→ Problem: Count the lines in the records beneath this task that contain the string "Design", then give the count by itself.

•••••

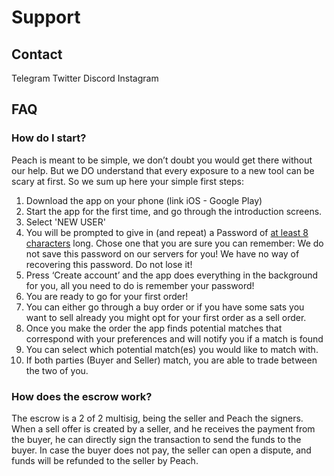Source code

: # Support

## Contact

Telegram
Twitter
Discord
Instagram

## FAQ

### How do I start?

Peach is meant to be simple, we don’t doubt you would get there without our help. But we DO understand that every exposure to a new tool can
be scary at first. So we sum up here your simple first steps:

1. Download the app on your phone (link iOS - Google Play)
2. Start the app for the first time, and go through the introduction screens.
3. Select 'NEW USER'
4. You will be prompted to give in (and repeat) a Password of [at least 8 characters](https://xkcd.com/936/) long. Chose one that you are sure you can remember: We do not save this password on our servers for you! We have no way of recovering this password. Do not lose it!
5. Press ‘Create account’ and the app does everything in the background for you, all you need to do is remember your password!
6. You are ready to go for your first order!
7. You can either go through a buy order or if you have some sats you want to sell already you might opt for your first order as a sell order.
8. Once you make the order the app finds potential matches that correspond with your preferences and will notify you if a match is found
9. You can select which potential match(es) you would like to match with.
10. If both parties (Buyer and Seller) match, you are able to trade between the two of you.

### How does the escrow work?

The escrow is a 2 of 2 multisig, being the seller and Peach the signers.
When a sell offer is created by a seller, and he receives the payment from the buyer, he can directly sign the transaction to send the funds to the buyer.
In case the buyer does not pay, the seller can open a dispute, and funds will be refunded to the seller by Peach.
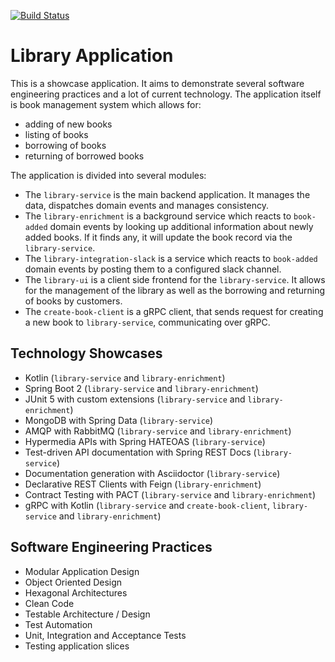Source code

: [![Build Status](https://circleci.com/gh/nt-ca-aqe/library-app/tree/master.svg?style=svg)][1]

# Library Application

This is a showcase application. It aims to demonstrate several software engineering
practices and a lot of current technology. The application itself is book management
system which allows for:

- adding of new books
- listing of books
- borrowing of books
- returning of borrowed books

The application is divided into several modules:

- The `library-service` is the main backend application. It manages the data,
dispatches domain events and manages consistency.
- The `library-enrichment` is a background service which reacts to `book-added`
domain events by looking up additional information about newly added books. If
it finds any, it will update the book record via the `library-service`.
- The `library-integration-slack` is a  service which reacts to `book-added`
domain events by posting them to a configured slack channel.
- The `library-ui` is a client side frontend for the `library-service`. It allows
for the management of the library as well as the borrowing and returning
of books by customers.
- The `create-book-client` is a gRPC client, that sends request for creating 
a new book to `library-service`, communicating over gRPC.

## Technology Showcases

- Kotlin (`library-service` and `library-enrichment`)
- Spring Boot 2 (`library-service` and `library-enrichment`)
- JUnit 5 with custom extensions (`library-service` and `library-enrichment`)
- MongoDB with Spring Data (`library-service`)
- AMQP with RabbitMQ (`library-service` and `library-enrichment`)
- Hypermedia APIs with Spring HATEOAS (`library-service`)
- Test-driven API documentation with Spring REST Docs (`library-service`)
- Documentation generation with Asciidoctor (`library-service`)
- Declarative REST Clients with Feign (`library-enrichment`)
- Contract Testing with PACT (`library-service` and `library-enrichment`)
- gRPC with Kotlin (`library-service` and `create-book-client`, `library-service` and `library-enrichment`)

## Software Engineering Practices

- Modular Application Design
- Object Oriented Design
- Hexagonal Architectures
- Clean Code
- Testable Architecture / Design
- Test Automation
 - Unit, Integration and Acceptance Tests
 - Testing application slices

[1]:https://circleci.com/gh/nt-ca-aqe/library-app/tree/master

•••••

→ Your solution: 3